# Materials provided
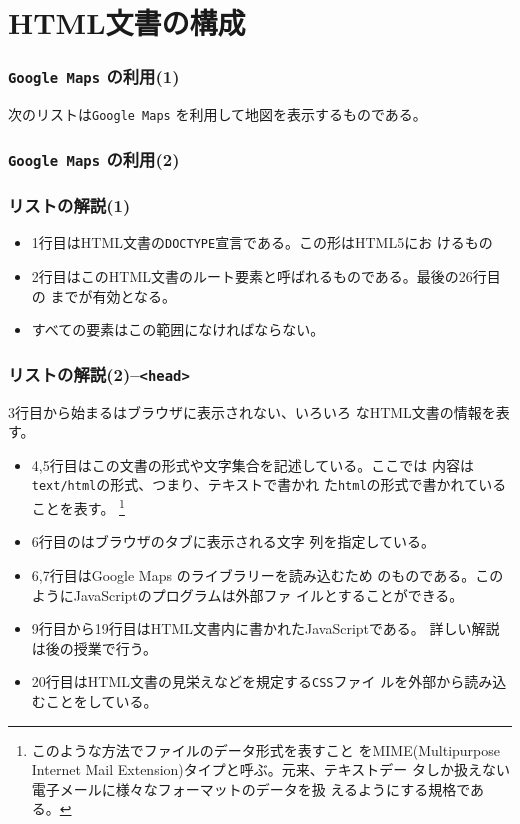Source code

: \section{HTML文書の構成}
\begin{frame}[containsverbatim]
\frametitle{\texttt{Google Maps} の利用(1)}
次のリストは\texttt{Google Maps} を利用して地図を表示するものである。
\end{frame}
\begin{frame}[containsverbatim]
\frametitle{\texttt{Google Maps} の利用(2)}
\end{frame}
\begin{frame}[containsverbatim]
 \frametitle{リストの解説(1)}
\begin{itemize}
 \item 1行目はHTML文書の\texttt{DOCTYPE}宣言である。この形はHTML5にお
       けるもの
 \item 2行目はこのHTML文書のルート要素と呼ばれるものである。最後の26行目
       の までが有効となる。
 \item すべての要素はこの範囲になければならない。
\end{itemize}
\end{frame}
\begin{frame}[containsverbatim]
 \frametitle{リストの解説(2)--\texttt{<head>}}
3行目から始まるはブラウザに表示されない、いろいろ
       なHTML文書の情報を表す。
 \begin{itemize}
  \item 4,5行目はこの文書の形式や文字集合を記述している。ここでは
	内容は\texttt{text/html}の形式、つまり、テキストで書かれ
	た\texttt{html}の形式で書かれていることを表す。
	\footnote{このような方法でファイルのデータ形式を表すこと
	をMIME(Multipurpose
	Internet Mail Extension)タイプと呼ぶ。元来、テキストデー
	タしか扱えない電子メールに様々なフォーマットのデータを扱
	えるようにする規格である。}
  \item 6行目のはブラウザのタブに表示される文字
	列を指定している。
  \item 6,7行目はGoogle Maps のライブラリーを読み込むため
	のものである。このようにJavaScriptのプログラムは外部ファ
	イルとすることができる。
  \item 9行目から19行目はHTML文書内に書かれたJavaScriptである。
	詳しい解説は後の授業で行う。
  \item 20行目はHTML文書の見栄えなどを規定する\texttt{CSS}ファイ
	ルを外部から読み込むことをしている。
 \end{itemize}
\end{frame}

# What the task requires
From the first line to the last, retype the data above exactly, but not its images.

# Result
Source code

: \section{HTML文書の構成}
\begin{frame}[containsverbatim]
\frametitle{\texttt{Google Maps} の利用(1)}
次のリストは\texttt{Google Maps} を利用して地図を表示するものである。
\end{frame}
\begin{frame}[containsverbatim]
\frametitle{\texttt{Google Maps} の利用(2)}
\end{frame}
\begin{frame}[containsverbatim]
 \frametitle{リストの解説(1)}
\begin{itemize}
 \item 1行目はHTML文書の\texttt{DOCTYPE}宣言である。この形はHTML5にお
       けるもの
 \item 2行目はこのHTML文書のルート要素と呼ばれるものである。最後の26行目
       の までが有効となる。
 \item すべての要素はこの範囲になければならない。
\end{itemize}
\end{frame}
\begin{frame}[containsverbatim]
 \frametitle{リストの解説(2)--\texttt{<head>}}
3行目から始まるはブラウザに表示されない、いろいろ
       なHTML文書の情報を表す。
 \begin{itemize}
  \item 4,5行目はこの文書の形式や文字集合を記述している。ここでは
	内容は\texttt{text/html}の形式、つまり、テキストで書かれ
	た\texttt{html}の形式で書かれていることを表す。
	\footnote{このような方法でファイルのデータ形式を表すこと
	をMIME(Multipurpose
	Internet Mail Extension)タイプと呼ぶ。元来、テキストデー
	タしか扱えない電子メールに様々なフォーマットのデータを扱
	えるようにする規格である。}
  \item 6行目のはブラウザのタブに表示される文字
	列を指定している。
  \item 6,7行目はGoogle Maps のライブラリーを読み込むため
	のものである。このようにJavaScriptのプログラムは外部ファ
	イルとすることができる。
  \item 9行目から19行目はHTML文書内に書かれたJavaScriptである。
	詳しい解説は後の授業で行う。
  \item 20行目はHTML文書の見栄えなどを規定する\texttt{CSS}ファイ
	ルを外部から読み込むことをしている。
 \end{itemize}
\end{frame}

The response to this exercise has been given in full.